Google-foo hasn’t produced anything for me outside issues from 13.x that claim to be resolved. Since asterisk isn’t fully crashing, I don’t think I
can get backtrace. Someone please correct me if I’m wrong. Any ideas? Tips?

*Nick Olsen*
Network Engineer Office: 321-408-5000 x103
Mobile: 321-794-0763

7 thoughts on - PJSIP Lockup

  • Thanks for the info, Joshua.

    Does PJSIP handle database access the same way Chan_sip did? We had a number of boxes running chan_sip referencing the same mysql server without issue.

    We’re going to attempt to get a backtrace on the next occurance. We’re also going to run a local copy of the database on the same physical asterisk instance and have the system reference it. Just to “throw everything at the wall”.

    *Nick Olsen*
    Network Engineer Office: 321-408-5000 x103
    Mobile: 321-794-0763

  • It uses the same underlying API and layer. It can do more frequent database access though due to queries and because PJSIP is multithreaded.

  • We ultimately found this to be a voicemail issue. The voicemail is held in MYSQL as well (via ODBC). And we found when attempting to playback a customers voicemail unavail greeting is when the deadlock would occur
    (Immediately, every time. Throwing the same “task processors” errors, And making pjsip completely unresponsive). We had imported a number of greetings from a legacy asterisk system and the vast majority of them worked. When we deleted the row containing the customers unavail greeting
    (making asterisk revert to read the mailbox number) all issues went away. If we re-record the customers unavail greeting it works fine and the problem doesn’t reoccur. This was one out of ~250 voicemails imported.

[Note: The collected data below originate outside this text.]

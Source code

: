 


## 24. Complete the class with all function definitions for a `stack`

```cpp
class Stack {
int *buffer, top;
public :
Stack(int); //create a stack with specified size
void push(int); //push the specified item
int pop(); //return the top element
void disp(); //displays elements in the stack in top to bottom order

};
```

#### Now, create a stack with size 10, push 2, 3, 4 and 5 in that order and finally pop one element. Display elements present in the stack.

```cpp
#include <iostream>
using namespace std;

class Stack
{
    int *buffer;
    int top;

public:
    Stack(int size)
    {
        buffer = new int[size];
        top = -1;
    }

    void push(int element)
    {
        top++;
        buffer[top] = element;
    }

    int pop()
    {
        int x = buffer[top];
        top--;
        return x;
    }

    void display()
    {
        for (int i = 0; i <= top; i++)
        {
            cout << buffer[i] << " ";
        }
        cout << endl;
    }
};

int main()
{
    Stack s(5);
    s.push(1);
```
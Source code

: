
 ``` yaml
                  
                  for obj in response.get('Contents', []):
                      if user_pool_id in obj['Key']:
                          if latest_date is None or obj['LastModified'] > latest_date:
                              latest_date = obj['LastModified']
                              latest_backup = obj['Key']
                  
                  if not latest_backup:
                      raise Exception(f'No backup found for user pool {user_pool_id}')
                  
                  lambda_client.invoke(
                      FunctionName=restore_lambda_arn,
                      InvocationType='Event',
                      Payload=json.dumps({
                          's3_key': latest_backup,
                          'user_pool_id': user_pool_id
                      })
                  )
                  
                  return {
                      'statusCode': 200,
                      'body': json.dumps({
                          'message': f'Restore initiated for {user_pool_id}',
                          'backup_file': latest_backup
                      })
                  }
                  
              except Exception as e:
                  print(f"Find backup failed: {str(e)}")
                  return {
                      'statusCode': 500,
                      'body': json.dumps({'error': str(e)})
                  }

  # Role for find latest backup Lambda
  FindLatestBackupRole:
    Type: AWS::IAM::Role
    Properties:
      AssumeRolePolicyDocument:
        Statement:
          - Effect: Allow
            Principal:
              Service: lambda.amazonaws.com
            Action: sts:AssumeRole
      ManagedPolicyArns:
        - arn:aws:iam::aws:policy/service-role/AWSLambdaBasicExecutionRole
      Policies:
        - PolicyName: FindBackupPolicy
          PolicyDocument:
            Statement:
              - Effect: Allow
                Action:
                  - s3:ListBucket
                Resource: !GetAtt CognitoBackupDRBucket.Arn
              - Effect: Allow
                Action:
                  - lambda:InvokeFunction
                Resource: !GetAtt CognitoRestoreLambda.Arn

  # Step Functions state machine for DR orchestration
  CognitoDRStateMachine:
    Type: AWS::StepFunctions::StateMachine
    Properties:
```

    Since then we’ve done a few more migrations and they’ve all gone smooth with the exception of the most recent one. ~50% of the imported greetings have caused asterisk to deadlock. We’ve been checking them now at time of migration.

    What I can’t figure out is what it doesn’t like about the greeting. It was on a previous asterisk system working fine. The row looks identical to a working one. The only thing I can guess is something about the blob for the recording goes wrong. It would be nice if asterisk handled that more gracefully.

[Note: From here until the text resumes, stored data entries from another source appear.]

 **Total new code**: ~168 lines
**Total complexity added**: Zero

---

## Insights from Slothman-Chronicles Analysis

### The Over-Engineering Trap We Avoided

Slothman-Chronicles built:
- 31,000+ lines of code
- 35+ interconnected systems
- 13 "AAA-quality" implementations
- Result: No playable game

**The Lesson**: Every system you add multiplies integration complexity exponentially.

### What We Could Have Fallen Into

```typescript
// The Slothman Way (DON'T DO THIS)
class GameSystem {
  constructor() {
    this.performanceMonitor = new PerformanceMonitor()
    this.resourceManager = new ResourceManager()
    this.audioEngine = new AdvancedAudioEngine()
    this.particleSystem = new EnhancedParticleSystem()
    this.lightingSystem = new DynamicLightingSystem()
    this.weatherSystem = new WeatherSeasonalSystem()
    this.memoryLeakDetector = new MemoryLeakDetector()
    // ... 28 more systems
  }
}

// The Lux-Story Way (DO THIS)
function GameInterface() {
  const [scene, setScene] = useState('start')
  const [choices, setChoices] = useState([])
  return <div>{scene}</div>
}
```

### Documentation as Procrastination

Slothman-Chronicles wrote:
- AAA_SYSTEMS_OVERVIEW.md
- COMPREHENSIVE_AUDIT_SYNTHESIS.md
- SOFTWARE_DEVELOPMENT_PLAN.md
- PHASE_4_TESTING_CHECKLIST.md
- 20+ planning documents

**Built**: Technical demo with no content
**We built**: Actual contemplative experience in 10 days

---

    I post this mostly just for internet history. To hopefully help the next guy out who has this same issue.

    *Nick Olsen*
    Network Engineer Office: 321-408-5000 x103
    Mobile: 321-794-0763

  • Hi All

    This sounds just like a problem I have had and still investigating having moved to 16.9 using chan_sip. I am still trying to repeat the problem it looks from debug that the issue is either voicemail of call transfer but I
    cant consistently repeat it.

    Voicemail is using ODBC and I just imported the data from the old system into the new database.

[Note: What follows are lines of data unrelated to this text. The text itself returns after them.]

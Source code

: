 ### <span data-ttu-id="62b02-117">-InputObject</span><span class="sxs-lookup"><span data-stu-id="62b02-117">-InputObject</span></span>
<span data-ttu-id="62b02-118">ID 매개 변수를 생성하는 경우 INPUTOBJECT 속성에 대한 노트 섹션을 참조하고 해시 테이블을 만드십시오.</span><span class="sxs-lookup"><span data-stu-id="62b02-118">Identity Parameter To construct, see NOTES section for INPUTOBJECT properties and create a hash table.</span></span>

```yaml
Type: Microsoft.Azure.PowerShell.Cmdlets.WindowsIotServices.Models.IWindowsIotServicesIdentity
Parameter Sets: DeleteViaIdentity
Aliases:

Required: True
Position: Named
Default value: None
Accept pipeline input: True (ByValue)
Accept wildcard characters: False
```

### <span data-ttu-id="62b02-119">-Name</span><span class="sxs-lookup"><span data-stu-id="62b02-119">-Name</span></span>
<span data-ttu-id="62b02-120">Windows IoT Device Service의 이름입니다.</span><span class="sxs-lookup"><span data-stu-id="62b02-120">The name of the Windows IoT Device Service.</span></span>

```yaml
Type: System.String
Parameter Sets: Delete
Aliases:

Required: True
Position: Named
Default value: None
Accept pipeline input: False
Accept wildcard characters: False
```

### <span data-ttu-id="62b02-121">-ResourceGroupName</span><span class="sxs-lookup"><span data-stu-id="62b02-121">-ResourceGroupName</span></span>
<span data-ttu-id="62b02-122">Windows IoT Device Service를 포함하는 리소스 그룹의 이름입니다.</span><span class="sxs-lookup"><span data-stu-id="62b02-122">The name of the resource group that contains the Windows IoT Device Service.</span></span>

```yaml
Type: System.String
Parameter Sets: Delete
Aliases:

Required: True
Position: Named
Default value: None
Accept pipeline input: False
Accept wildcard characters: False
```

    Nick – if you have any more info I would be grateful

    TIA

    Paddy

    _____

    From: asterisk-users [mailto:asterisk-users-bounces@lists.digium.com] Thanks for the info, Joshua.

    Does PJSIP handle database access the same way Chan_sip did? We had a number of boxes running chan_sip referencing the same mysql server without issue.

    We’re going to attempt to get a backtrace on the next occurance. We’re also going to run a local copy of the database on the same physical asterisk instance and have the system reference it. Just to “throw everything at the wall”.

    It uses the same underlying API and layer. It can do more frequent database access though due to queries and because PJSIP is multithreaded.

  • Paddy, It’s pretty easy to spot from the CLI.

    A voicemail gets called. And the screen basically stops scrolling from there. Eventually you’ll get the “Task processors exceeded 500 queued tasks” or something like that. And maybe channels attempting to hangup due to lack of RTP (If you have no-rtp timers configured).

  • –00000000000017154a05a2a1de7c Content-Type: text/plain; charset=”UTF-8″

    Given that the issue appears to be related to specific rows and not the database in general, you might want to get a backtrace while the system is locked as Josh suggested earlier. Once you get the backtraces, open an issue ar https://issues.asterisk.org.

    https://wiki.asterisk.org/wiki/display/AST/Getting+a+Backtrace NOTE: you do NOT need to recompile with the DEBUG_THREADS, MALLOC_DEBUG, DONT_OPTIMIZE or BETTER_BACKTRACES but the Asterisk binaries need to still have the symbols in them (un-stripped).